Boeing is still periodically pausing 737 production due component shortages and other supply chain problems.

“If we get a part [that is] defective, if we don’t get a part because they can’t make it, we have to pause our line,” Boeing chief executive David Calhoun says on 15 September. “That’s a new practice. We never used to do it that way.”

Boeing will continue pausing until “we’re not getting defects or we’re not getting shortages,” Calhoun adds, speaking during an aerospace event in Washington, DC.

Boeing is not alone in suffering from supply problems. Companies up and down the aerospace supply chain have been struggling to meet increased production coming as the aerospace industry recovers from the pandemic-driven downturn.

Boeing's Renton 737 Max production site

Source: The Seattle Times, Ellen Banner, pool reports

Boeing’s Renton 737 Max production site on 15 June 2022

Some suppliers are “having a hard time with quality”, Calhoun says. “Our job is to make sure we don’t increase rate until we are stable.”

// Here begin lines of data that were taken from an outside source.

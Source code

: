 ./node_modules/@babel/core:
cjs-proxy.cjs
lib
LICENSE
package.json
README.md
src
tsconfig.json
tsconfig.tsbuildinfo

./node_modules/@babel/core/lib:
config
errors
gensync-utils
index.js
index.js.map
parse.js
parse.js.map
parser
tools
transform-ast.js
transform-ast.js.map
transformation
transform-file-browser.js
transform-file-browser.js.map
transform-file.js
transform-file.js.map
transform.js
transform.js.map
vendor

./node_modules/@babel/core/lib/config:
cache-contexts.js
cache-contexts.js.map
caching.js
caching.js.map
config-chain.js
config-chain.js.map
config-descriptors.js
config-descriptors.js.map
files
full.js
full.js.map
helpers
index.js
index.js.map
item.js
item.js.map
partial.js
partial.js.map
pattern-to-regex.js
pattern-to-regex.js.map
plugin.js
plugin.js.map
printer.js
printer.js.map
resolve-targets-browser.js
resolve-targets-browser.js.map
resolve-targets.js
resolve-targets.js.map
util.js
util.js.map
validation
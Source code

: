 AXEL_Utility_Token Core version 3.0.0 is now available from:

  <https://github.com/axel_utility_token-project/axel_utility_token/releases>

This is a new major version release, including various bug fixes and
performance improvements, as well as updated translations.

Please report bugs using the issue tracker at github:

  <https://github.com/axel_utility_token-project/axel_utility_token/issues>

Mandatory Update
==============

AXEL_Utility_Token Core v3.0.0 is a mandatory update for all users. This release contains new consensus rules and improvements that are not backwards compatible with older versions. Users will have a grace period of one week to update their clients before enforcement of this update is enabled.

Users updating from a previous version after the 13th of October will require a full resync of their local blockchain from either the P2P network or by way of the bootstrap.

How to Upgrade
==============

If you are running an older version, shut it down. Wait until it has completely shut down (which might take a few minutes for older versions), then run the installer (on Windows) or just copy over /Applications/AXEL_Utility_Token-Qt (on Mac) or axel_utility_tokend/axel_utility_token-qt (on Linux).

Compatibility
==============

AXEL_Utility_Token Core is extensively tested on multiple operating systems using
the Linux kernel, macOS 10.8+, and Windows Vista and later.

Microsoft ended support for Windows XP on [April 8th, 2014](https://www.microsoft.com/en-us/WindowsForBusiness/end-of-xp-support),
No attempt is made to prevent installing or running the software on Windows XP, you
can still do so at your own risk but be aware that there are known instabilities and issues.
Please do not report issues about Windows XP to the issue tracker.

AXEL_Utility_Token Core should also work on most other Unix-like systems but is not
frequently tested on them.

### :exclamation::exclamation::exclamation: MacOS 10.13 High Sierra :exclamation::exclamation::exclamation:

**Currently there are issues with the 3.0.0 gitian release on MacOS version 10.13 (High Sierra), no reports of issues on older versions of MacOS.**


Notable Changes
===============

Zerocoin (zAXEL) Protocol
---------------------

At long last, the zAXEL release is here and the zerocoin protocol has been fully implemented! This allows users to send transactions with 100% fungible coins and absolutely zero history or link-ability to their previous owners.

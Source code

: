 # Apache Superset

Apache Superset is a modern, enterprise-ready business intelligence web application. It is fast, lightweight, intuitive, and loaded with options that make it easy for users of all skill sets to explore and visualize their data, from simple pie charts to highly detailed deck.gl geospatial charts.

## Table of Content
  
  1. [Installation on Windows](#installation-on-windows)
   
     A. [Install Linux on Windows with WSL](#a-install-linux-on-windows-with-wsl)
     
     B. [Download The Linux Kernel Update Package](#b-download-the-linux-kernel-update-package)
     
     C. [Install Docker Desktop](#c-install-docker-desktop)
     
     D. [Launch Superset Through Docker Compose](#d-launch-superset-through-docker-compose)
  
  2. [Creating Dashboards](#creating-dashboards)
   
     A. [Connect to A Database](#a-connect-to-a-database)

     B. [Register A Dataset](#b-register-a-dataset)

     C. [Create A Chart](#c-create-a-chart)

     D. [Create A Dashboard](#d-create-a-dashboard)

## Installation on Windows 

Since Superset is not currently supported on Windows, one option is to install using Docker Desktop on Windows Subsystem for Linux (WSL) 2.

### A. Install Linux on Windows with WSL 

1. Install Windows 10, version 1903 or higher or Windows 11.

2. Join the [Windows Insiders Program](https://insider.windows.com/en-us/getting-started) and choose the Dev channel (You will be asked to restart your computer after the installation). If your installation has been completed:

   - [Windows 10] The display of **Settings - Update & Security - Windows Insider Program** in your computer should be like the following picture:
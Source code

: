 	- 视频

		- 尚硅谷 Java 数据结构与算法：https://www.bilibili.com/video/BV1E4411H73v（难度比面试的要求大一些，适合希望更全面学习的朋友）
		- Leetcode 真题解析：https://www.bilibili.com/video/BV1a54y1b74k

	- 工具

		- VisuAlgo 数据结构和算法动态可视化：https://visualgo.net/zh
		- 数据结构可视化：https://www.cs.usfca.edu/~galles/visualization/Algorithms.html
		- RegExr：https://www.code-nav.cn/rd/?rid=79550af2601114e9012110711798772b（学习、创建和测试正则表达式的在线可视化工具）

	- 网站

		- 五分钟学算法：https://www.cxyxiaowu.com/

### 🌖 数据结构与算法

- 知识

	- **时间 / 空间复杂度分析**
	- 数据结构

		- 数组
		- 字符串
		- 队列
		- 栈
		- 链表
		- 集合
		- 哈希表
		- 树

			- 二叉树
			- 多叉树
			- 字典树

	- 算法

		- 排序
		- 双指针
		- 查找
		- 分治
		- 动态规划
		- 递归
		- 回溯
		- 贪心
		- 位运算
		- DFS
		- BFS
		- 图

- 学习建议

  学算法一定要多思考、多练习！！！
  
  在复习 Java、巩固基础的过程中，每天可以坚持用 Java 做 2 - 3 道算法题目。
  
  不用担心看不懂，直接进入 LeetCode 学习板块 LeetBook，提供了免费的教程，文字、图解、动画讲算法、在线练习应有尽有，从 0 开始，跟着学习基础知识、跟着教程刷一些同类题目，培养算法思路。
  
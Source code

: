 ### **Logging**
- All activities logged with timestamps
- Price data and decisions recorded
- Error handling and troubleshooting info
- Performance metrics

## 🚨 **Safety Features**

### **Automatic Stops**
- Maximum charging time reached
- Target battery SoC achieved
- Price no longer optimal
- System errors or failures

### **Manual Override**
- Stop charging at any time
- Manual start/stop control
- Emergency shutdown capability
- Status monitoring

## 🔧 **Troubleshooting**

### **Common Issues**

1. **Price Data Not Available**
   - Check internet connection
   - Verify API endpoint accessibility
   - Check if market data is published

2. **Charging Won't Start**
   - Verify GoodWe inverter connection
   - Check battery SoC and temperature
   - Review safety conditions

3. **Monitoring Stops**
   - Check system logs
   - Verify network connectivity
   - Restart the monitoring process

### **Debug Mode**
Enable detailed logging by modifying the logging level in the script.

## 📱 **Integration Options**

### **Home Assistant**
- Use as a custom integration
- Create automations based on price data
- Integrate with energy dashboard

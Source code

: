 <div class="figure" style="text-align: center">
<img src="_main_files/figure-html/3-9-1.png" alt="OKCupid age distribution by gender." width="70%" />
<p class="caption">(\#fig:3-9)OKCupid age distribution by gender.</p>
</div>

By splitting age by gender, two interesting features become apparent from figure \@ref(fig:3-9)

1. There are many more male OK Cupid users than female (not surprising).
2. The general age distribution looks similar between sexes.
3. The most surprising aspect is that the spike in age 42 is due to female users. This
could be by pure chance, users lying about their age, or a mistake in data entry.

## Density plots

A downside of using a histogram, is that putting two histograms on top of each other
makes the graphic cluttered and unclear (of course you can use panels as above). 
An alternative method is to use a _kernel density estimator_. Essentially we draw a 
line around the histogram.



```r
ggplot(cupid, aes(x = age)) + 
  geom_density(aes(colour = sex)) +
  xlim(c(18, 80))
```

In August, FlightGlobal reported Boeing had been temporarily halting wing manufacturing due to supply issues, sometimes leaving workers with hours of time to kill. Components in short supply have included wiring harnesses, Boeing has said. A source has also cited shortages of cabin components.

Suppliers are combating inflation and lack of enough skilled workers. Higher interest rates have driven up borrowing costs, challenging suppliers’ ability to fund badly needed expansion.

Those factors are creating a “squeeze on cash flows”, Tom Gentile, chief executive of Boeing suppler Spirit AeroSystems said on 15 September.

“We’ve actually seen more bankruptcies in the last six months that we saw during the whole pandemic,” he added, speaking at the same event.

Such issues have limited Boeing’s ability to boost production of the 737 line. The company said in July it met a goal of producing 31 737s monthly but warned about challenges in stabilising production lines at that rate.

“We are at the 31-rate,” Calhoun added on 15 September.

The company does not disclose monthly production numbers. But data provider Cirium tracks first flights, which it says can be used as a rough – though perhaps delayed – proxy for production.

In August, 20 737s completed their first flights, and 12 made first flight this month so far, Cirium data shows.

Boeing’s deliveries have also been lagging. It handed over 28 737s in August, and 23 in July, the company reported.

Boeing’s delivery figures are removed from its production rates largely because deliveries include aircraft from an inventory of jets that Boeing accumulated during the grounding.